* Material provided:
"""

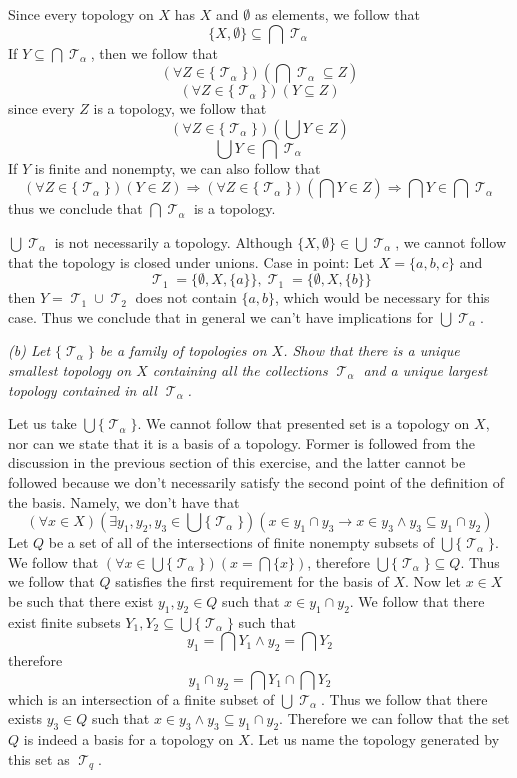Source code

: \documentclass[11pt,oneside,titlepage]{book}
\DeclareMathOperator \topol {\mathcal {T}}
\DeclareMathOperator \ra {\Rightarrow}
\newcommand{\set}[1]{\{ #1 \}}
\begin{document}
Since every topology on $X$ has $X$ and $\emptyset$ as elements, we follow that
$$\{X, \emptyset\} \subseteq \bigcap{\topol_\alpha}$$
If $Y \subseteq \bigcap{\topol_\alpha}$, then we follow that
$$(\forall Z \in \{\topol_\alpha\})(\bigcap{\topol_\alpha} \subseteq Z)$$
$$(\forall Z \in \{\topol_\alpha\})(Y \subseteq Z)$$
since every $Z$ is a topology, we follow that
$$(\forall Z \in \{\topol_\alpha\})(\bigcup{Y} \in Z)$$
$$\bigcup{Y} \in \bigcap{\topol_\alpha}$$
If $Y$ is finite and nonempty, we can also follow that
$$(\forall Z \in \{\topol_\alpha\})(Y \in Z) \ra
(\forall Z \in \{\topol_\alpha\})(\bigcap{Y} \in Z) \ra \bigcap{Y} \in \bigcap{\topol_\alpha}$$
thus we conclude that $\bigcap{\topol_\alpha}$ is a topology.

$\bigcup{\topol_\alpha}$ is not necessarily a topology. Although
$\set{X, \emptyset} \in \bigcup{\topol_\alpha}$, we cannot follow that the topology is
closed under unions. Case in point: Let $X = \set{a, b, c}$ and
$$\topol_1 = \set{\emptyset, X, \set{a}}, \topol_1 = \set{\emptyset, X, \set{b}}$$
then $Y = \topol_1 \cup \topol_2$ does not contain $\set{a, b}$, which would be necessary
for this case. Thus we conclude that in general we can't have implications for
$\bigcup{\topol_\alpha}$.

\textit{(b) Let $\set{\topol_\alpha}$ be a family of topologies on $X$. Show that there is a
  unique smallest topology on $X$ containing all the collections $\topol_\alpha$ and
  a unique largest topology contained in all $\topol_\alpha$.}

Let us take $\bigcup{\set{\topol_\alpha}}$. We cannot follow that presented
set is a topology on $X$, nor can we state that it is a basis of a topology. Former
is followed from the discussion in the previous section of this exercise, and the latter
cannot be followed because we don't necessarily satisfy the
second point of the definition of the basis. Namely, we don't have that
$$(\forall x \in X)(\exists y_1, y_2, y_3 \in \bigcup{\set{\topol_\alpha}})(x \in y_1 \cap y_3 \to
x \in y_3 \land y_3 \subseteq y_1 \cap y_2)$$
Let $Q$ be a set of all of the intersections of finite nonempty subsets of
$\bigcup{\set{\topol_\alpha}}$. We follow that $(\forall x \in \bigcup{\set{\topol_\alpha}})
(x = \bigcap{\{x\}})$, therefore $\bigcup{\set{\topol_\alpha}} \subseteq Q$. 
Thus we follow that $Q$ satisfies
the first requirement for the basis of $X$. Now let $x \in X$ be such that there
exist $y_1, y_2 \in Q$ such that $x \in y_1 \cap y_2$. We follow that there exist
finite subsets $Y_1, Y_2 \subseteq \bigcup{\set{\topol_\alpha}}$ such that 
$$y_1 = \bigcap{Y_1} \land y_2 = \bigcap{Y_2}$$
therefore
$$y_1 \cap y_2  = \bigcap{Y_1} \cap \bigcap{Y_2}$$
which is an intersection of a finite subset of $\bigcup{\topol_\alpha}$. Thus we follow that there
exists $y_3 \in Q$ such that $x \in y_3 \land y_3 \subseteq y_1 \cap y_2$. 
Therefore we can follow that the set $Q$ is indeed a basis for a topology on $X$.
Let us name the topology generated by this set as $\topol_q$.
\end{document}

"""

* Task prompt: When the word "finite" shows up in a line of the material, count that line; report only the final number.

* Answer box: 4